> _THE RECORDS_
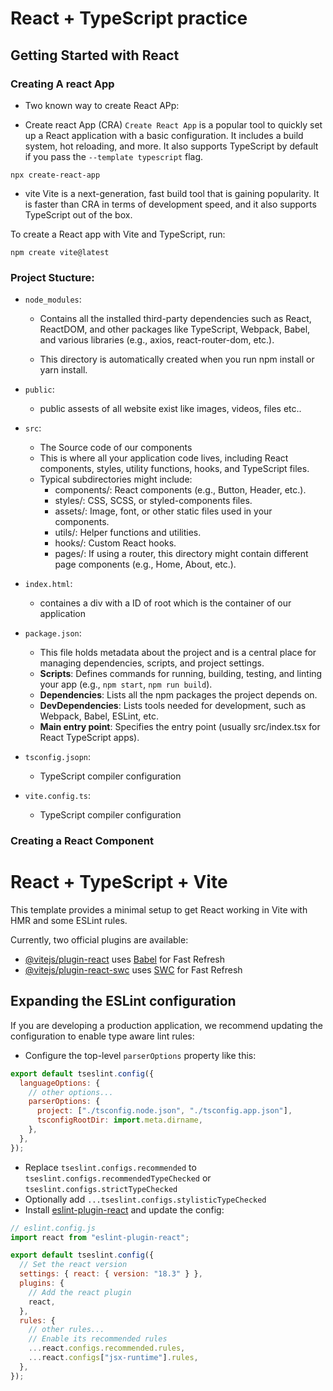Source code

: # React + TypeScript practice

## Getting Started with React

### Creating A react App

- Two known way to create React APp:

* Create react App (CRA)
  `Create React App` is a popular tool to quickly set up a React application with a basic configuration. It includes a build system, hot reloading, and more. It also supports TypeScript by default if you pass the `--template typescript` flag.

```
npx create-react-app
```

- vite
  Vite is a next-generation, fast build tool that is gaining popularity. It is faster than CRA in terms of development speed, and it also supports TypeScript out of the box.

To create a React app with Vite and TypeScript, run:

```
npm create vite@latest
```

### Project Stucture:

- `node_modules`:

  - Contains all the installed third-party dependencies such as React, ReactDOM, and other packages like TypeScript, Webpack, Babel, and various libraries (e.g., axios, react-router-dom, etc.).

  - This directory is automatically created when you run npm install or yarn install.

- `public`:

  - public assests of all website exist like images, videos, files etc..

- `src`:

  - The Source code of our components
  - This is where all your application code lives, including React components, styles, utility functions, hooks, and TypeScript files.
  - Typical subdirectories might include:
    - components/: React components (e.g., Button, Header, etc.).
    - styles/: CSS, SCSS, or styled-components files.
    - assets/: Image, font, or other static files used in your components.
    - utils/: Helper functions and utilities.
    - hooks/: Custom React hooks.
    - pages/: If using a router, this directory might contain different page components (e.g., Home, About, etc.).

- `index.html`:

  - containes a div with a ID of root which is the container of our application

- `package.json`:

  - This file holds metadata about the project and is a central place for managing dependencies, scripts, and project settings.
  - **Scripts**: Defines commands for running, building, testing, and linting your app (e.g., `npm start`, `npm run build`).
  - **Dependencies**: Lists all the npm packages the project depends on.
  - **DevDependencies**: Lists tools needed for development, such as Webpack, Babel, ESLint, etc.
  - **Main entry point**: Specifies the entry point (usually src/index.tsx for React TypeScript apps).

- `tsconfig.jsopn`:

  - TypeScript compiler configuration

- `vite.config.ts`:

  - TypeScript compiler configuration

### Creating a React Component

# React + TypeScript + Vite

This template provides a minimal setup to get React working in Vite with HMR and some ESLint rules.

Currently, two official plugins are available:

- [@vitejs/plugin-react](https://github.com/vitejs/vite-plugin-react/blob/main/packages/plugin-react/README.md) uses [Babel](https://babeljs.io/) for Fast Refresh
- [@vitejs/plugin-react-swc](https://github.com/vitejs/vite-plugin-react-swc) uses [SWC](https://swc.rs/) for Fast Refresh

## Expanding the ESLint configuration

If you are developing a production application, we recommend updating the configuration to enable type aware lint rules:

- Configure the top-level `parserOptions` property like this:

```js
export default tseslint.config({
  languageOptions: {
    // other options...
    parserOptions: {
      project: ["./tsconfig.node.json", "./tsconfig.app.json"],
      tsconfigRootDir: import.meta.dirname,
    },
  },
});
```

- Replace `tseslint.configs.recommended` to `tseslint.configs.recommendedTypeChecked` or `tseslint.configs.strictTypeChecked`
- Optionally add `...tseslint.configs.stylisticTypeChecked`
- Install [eslint-plugin-react](https://github.com/jsx-eslint/eslint-plugin-react) and update the config:

```js
// eslint.config.js
import react from "eslint-plugin-react";

export default tseslint.config({
  // Set the react version
  settings: { react: { version: "18.3" } },
  plugins: {
    // Add the react plugin
    react,
  },
  rules: {
    // other rules...
    // Enable its recommended rules
    ...react.configs.recommended.rules,
    ...react.configs["jsx-runtime"].rules,
  },
});
```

> _WHAT IS BEING ASKED_
Reproduce only the lines above, starting at the line with "React + TypeScript practice" and ending at the line with "- Typical subdirectories", exactly as written.

> _COMPLETED TASK_
: # React + TypeScript practice

## Getting Started with React

### Creating A react App

- Two known way to create React APp:

* Create react App (CRA)
  `Create React App` is a popular tool to quickly set up a React application with a basic configuration. It includes a build system, hot reloading, and more. It also supports TypeScript by default if you pass the `--template typescript` flag.

```
npx create-react-app
```

- vite
  Vite is a next-generation, fast build tool that is gaining popularity. It is faster than CRA in terms of development speed, and it also supports TypeScript out of the box.

To create a React app with Vite and TypeScript, run:

```
npm create vite@latest
```

### Project Stucture:

- `node_modules`:

  - Contains all the installed third-party dependencies such as React, ReactDOM, and other packages like TypeScript, Webpack, Babel, and various libraries (e.g., axios, react-router-dom, etc.).

  - This directory is automatically created when you run npm install or yarn install.

- `public`:

  - public assests of all website exist like images, videos, files etc..

- `src`:

  - The Source code of our components
  - This is where all your application code lives, including React components, styles, utility functions, hooks, and TypeScript files.
  - Typical subdirectories might include:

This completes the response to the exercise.